Facebook has positive effect on mental health: study

While Facebook usage has been blamed for everything from shorter attention spans to increased stress and obesity, authors of a recently published study say that the social media site actually has a positive effect on psychological well-being.

Published in Behaviour & Information Technology and released this week, the study investigated the role Facebook plays in the lives of 800 students from 7 universities in South Africa.

What researchers from the University of Cape Town found was that intense Facebook usage was linked with perceived bridging, bonding and maintaining of social capital or networks.

Social capital is defined as the “resources” or assets accumulated via the development of relationships, whether it be values, beliefs and attitudes or the level of their social life and the density of social engagement.
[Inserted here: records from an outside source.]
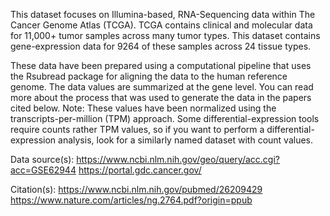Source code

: This dataset focuses on Illumina-based, RNA-Sequencing data within The Cancer Genome Atlas (TCGA). TCGA contains clinical and molecular data for 11,000+ tumor samples across many tumor types. This dataset contains gene-expression data for 9264 of these samples across 24 tissue types.

These data have been prepared using a computational pipeline that uses the Rsubread package for aligning the data to the human reference genome. The data values are summarized at the gene level. You can read more about the process that was used to generate the data in the papers cited below. Note: These values have been normalized using the transcripts-per-million (TPM) approach. Some differential-expression tools require counts rather TPM values, so if you want to perform a differential-expression analysis, look for a similarly named dataset with count values.

Data source(s):
https://www.ncbi.nlm.nih.gov/geo/query/acc.cgi?acc=GSE62944
https://portal.gdc.cancer.gov/

Citation(s):
https://www.ncbi.nlm.nih.gov/pubmed/26209429
https://www.nature.com/articles/ng.2764.pdf?origin=ppub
Whereas bridging social capital is described as the link between acquaintances, bonding is used to describe close family and friend relationships.

Average Facebook usage times among students falls within 10 and 30 minutes a day.
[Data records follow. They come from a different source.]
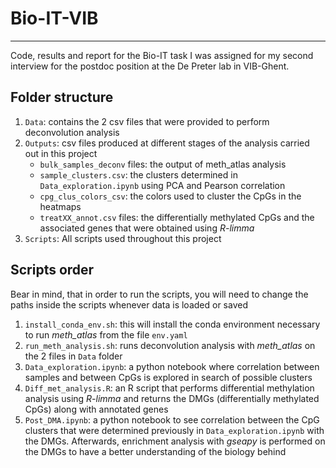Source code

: # Bio-IT-VIB
------------


Code, results and report for the Bio-IT task I was assigned for my second interview for the postdoc position at the De Preter lab in VIB-Ghent.

## Folder structure

1. `Data`: contains the 2 csv files that were provided to perform deconvolution analysis
2. `Outputs`: csv files produced at different stages of the analysis carried out in this project
    * `bulk_samples_deconv` files: the output of meth_atlas analysis
    * `sample_clusters.csv`: the clusters determined in `Data_exploration.ipynb` using PCA and Pearson correlation
    * `cpg_clus_colors_csv`: the colors used to cluster the CpGs in the heatmaps
    * `treatXX_annot.csv` files: the differentially methylated CpGs and the associated genes that were obtained using *R-limma*
3. `Scripts`: All scripts used throughout this project

## Scripts order

Bear in mind, that in order to run the scripts, you will need to change the paths inside the scripts whenever data is loaded or saved

1. `install_conda_env.sh`: this will install the conda environment necessary to run *meth_atlas* from the file `env.yaml`
2. `run_meth_analysis.sh`: runs deconvolution analysis with *meth_atlas* on the 2 files in `Data` folder
3. `Data_exploration.ipynb`: a python notebook where correlation between samples and between CpGs is explored in search of possible clusters
4. `Diff_met_analysis.R`: an R script that performs differential methylation analysis using *R-limma* and returns the DMGs (differentially methylated CpGs) along with annotated genes
5. `Post_DMA.ipynb`: a python notebook to see correlation between the CpG clusters that were determined previously in `Data_exploration.ipynb` with the DMGs. Afterwards, enrichment analysis with *gseapy* is performed on the DMGs to have a better understanding of the biology behind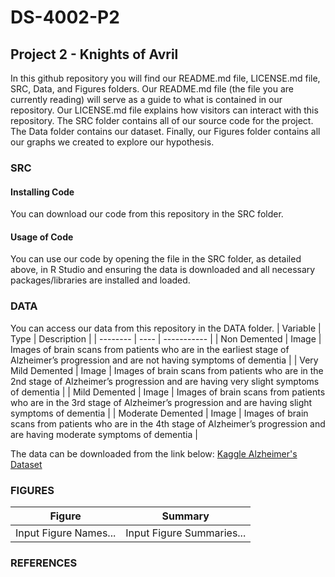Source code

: # DS-4002-P2

## Project 2 - Knights of Avril
In this github repository you will find our README.md file, LICENSE.md file, SRC, Data, and Figures folders. Our README.md file (the file you are currently reading) will serve as a guide to what is contained in our repository. Our LICENSE.md file explains how visitors can interact with this repository. The SRC folder contains all of our source code for the project. The Data folder contains our dataset. Finally, our Figures folder contains all our graphs we created to explore our hypothesis.

### SRC
#### Installing Code
You can download our code from this repository in the SRC folder.

#### Usage of Code
You can use our code by opening the file in the SRC folder, as detailed above, in R Studio and ensuring the data is downloaded and all necessary packages/libraries are installed and loaded.

### DATA
You can access our data from this repository in the DATA folder. 
| Variable | Type | Description |
| -------- | ---- | ----------- |
| Non Demented | Image | Images of brain scans from patients who are in the earliest stage of Alzheimer’s progression and are not having symptoms of dementia |
| Very Mild Demented | Image | Images of brain scans from patients who are in the 2nd stage of Alzheimer’s progression and are having very slight symptoms of dementia |
| Mild Demented | Image | Images of brain scans from patients who are in the 3rd stage of Alzheimer’s progression and are having slight symptoms of dementia |
| Moderate Demented | Image | Images of brain scans from patients who are in the 4th stage of Alzheimer’s progression and are having moderate symptoms of dementia |

The data can be downloaded from the link below:
[Kaggle Alzheimer's Dataset](https://www.kaggle.com/datasets/tourist55/alzheimers-dataset-4-class-of-images)

### FIGURES
| Figure | Summary |
| ------ | ------- |
| Input Figure Names... | Input Figure Summaries... |


### REFERENCES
Rich social capital has been shown to be a forecaster of academic performance, children’s intellectual development, employment and the prevention of child delinquency.

Meanwhile, the jury is still out when it comes to the benefits and perils of Facebook. Researchers at the University of Edinburgh Business School, for example, found that the higher number of Facebook friends a person has the greater the potential for stress.

Specifically, authors noted the risks associated with adding employers or family members who are now privy to details of a person’s private life.